A nanocomposite film of tungsten trioxide (WO3) and [Ru(bpy)3]2+ (bpy = 2,2‘-bipyridine) (denoted as Ru−WO3) was prepared from an aqueous colloidal triad solution containing peroxotungstic acid, [Ru(bpy)3]2+, and poly(sodium 4-styrenesulfonate) by an electrodeposition technique. The electrochemical features of the Ru−WO3 film were investigated using cyclic voltammetry (CV) and potential-step chronoamperospectrometry (PSCAS) techniques, compared with those in a [Ru(bpy)3]2+/Nafion (Ru−Nf) film. PSCAS data spectrophotometrically showed that RuII is completely oxidized for 0.3 s in the Ru−WO3 film, in contrast to the corresponding reaction completed for 30 s in the Ru−Nf film. The apparent diffusion coefficient (Dapp = (0.1−1.1) × 10-7 cm2 s-1) for charge transport (CT) by a RuII/RuIII redox in the Ru−WO3 film was higher than that (2.4 × 10-10 cm2 s-1) in the Ru−Nf film by 2 or 3 orders of magnitude.

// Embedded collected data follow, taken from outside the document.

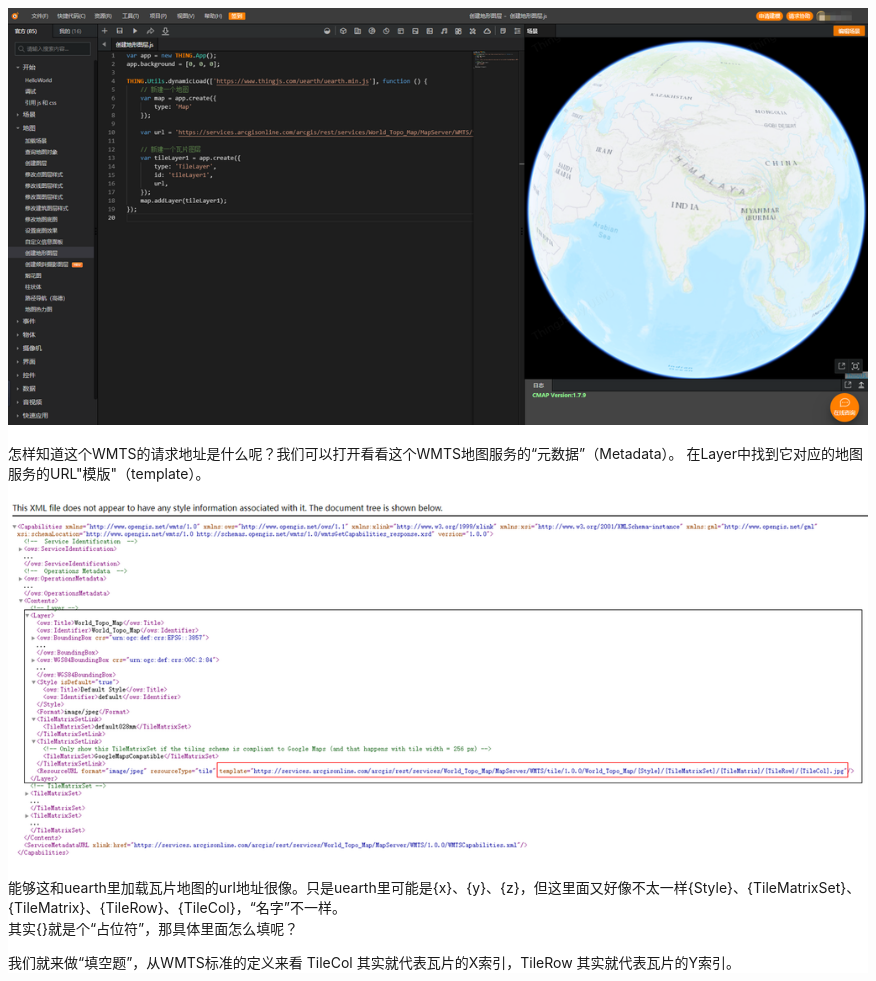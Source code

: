 ![img_62.png](img_62.png)
  
怎样知道这个WMTS的请求地址是什么呢？我们可以打开看看这个WMTS地图服务的“元数据”（Metadata）。
在Layer中找到它对应的地图服务的URL"模版"（template）。
  
![img_63.png](img_63.png)
  
能够这和uearth里加载瓦片地图的url地址很像。只是uearth里可能是{x}、{y}、{z}，但这里面又好像不太一样{Style}、{TileMatrixSet}、
{TileMatrix}、{TileRow}、{TileCol}，“名字”不一样。  
其实{}就是个“占位符”，那具体里面怎么填呢？
  
我们就来做“填空题”，从WMTS标准的定义来看 TileCol 其实就代表瓦片的X索引，TileRow 其实就代表瓦片的Y索引。
  
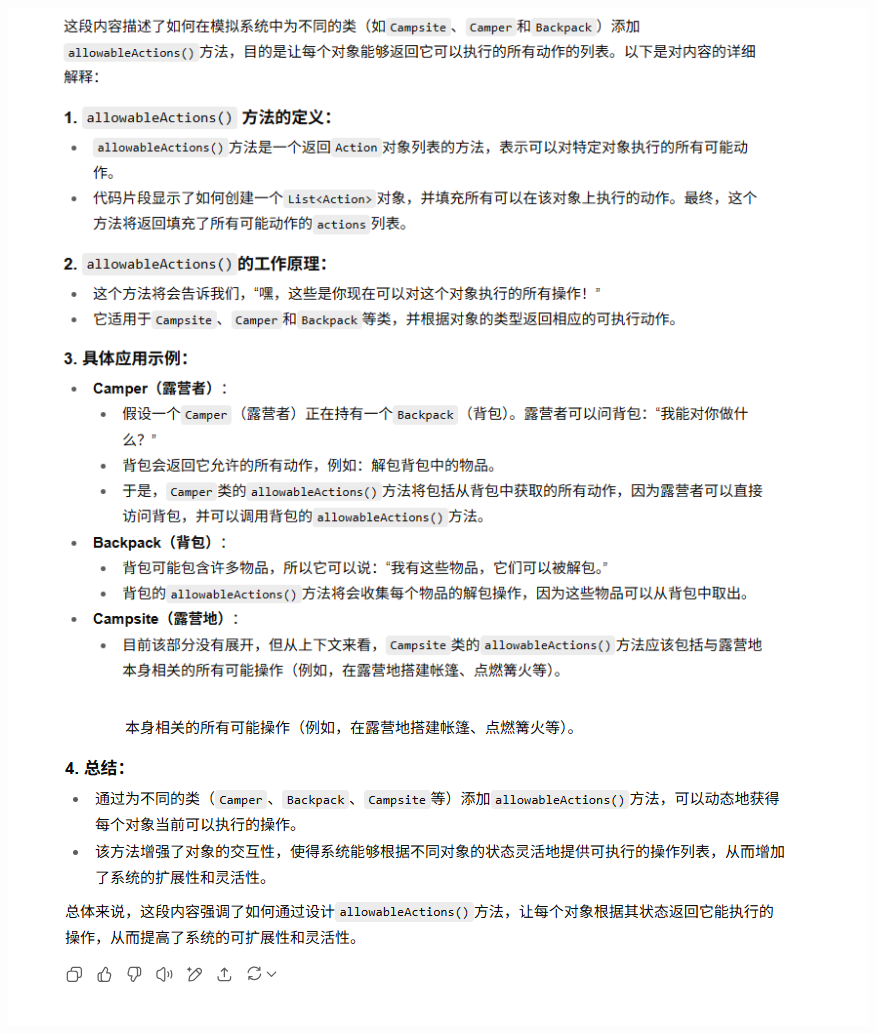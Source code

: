 ![image-20250819112936712](readmem.assets/image-20250819112936712.png)

![image-20250819112946133](readmem.assets/image-20250819112946133.png)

Activation energy (Ea) for CT (14.1 kJ mol-1) for the Ru−WO3 film was 3.5 times lower than that (Ea = 49.8 kJ mol-1) for the Ru−Nf film. The lower Ea could be responsible for the faster CT in the Ru−WO3 film than the Ru−Nf film. Dapp in the Ru−WO3 film increased linearly with an increase of the final applied potential (Ef) for PSCAS from 1.2 to 1.5 V vs SCE and saturated above Ef = 1.5 V. The mechanism for CT in the Ru−WO3 film is proposed, in which electrons are injected from [Ru(bpy)3]2+ into the conduction band (CB) of WO3 and go through there to a collector electrode.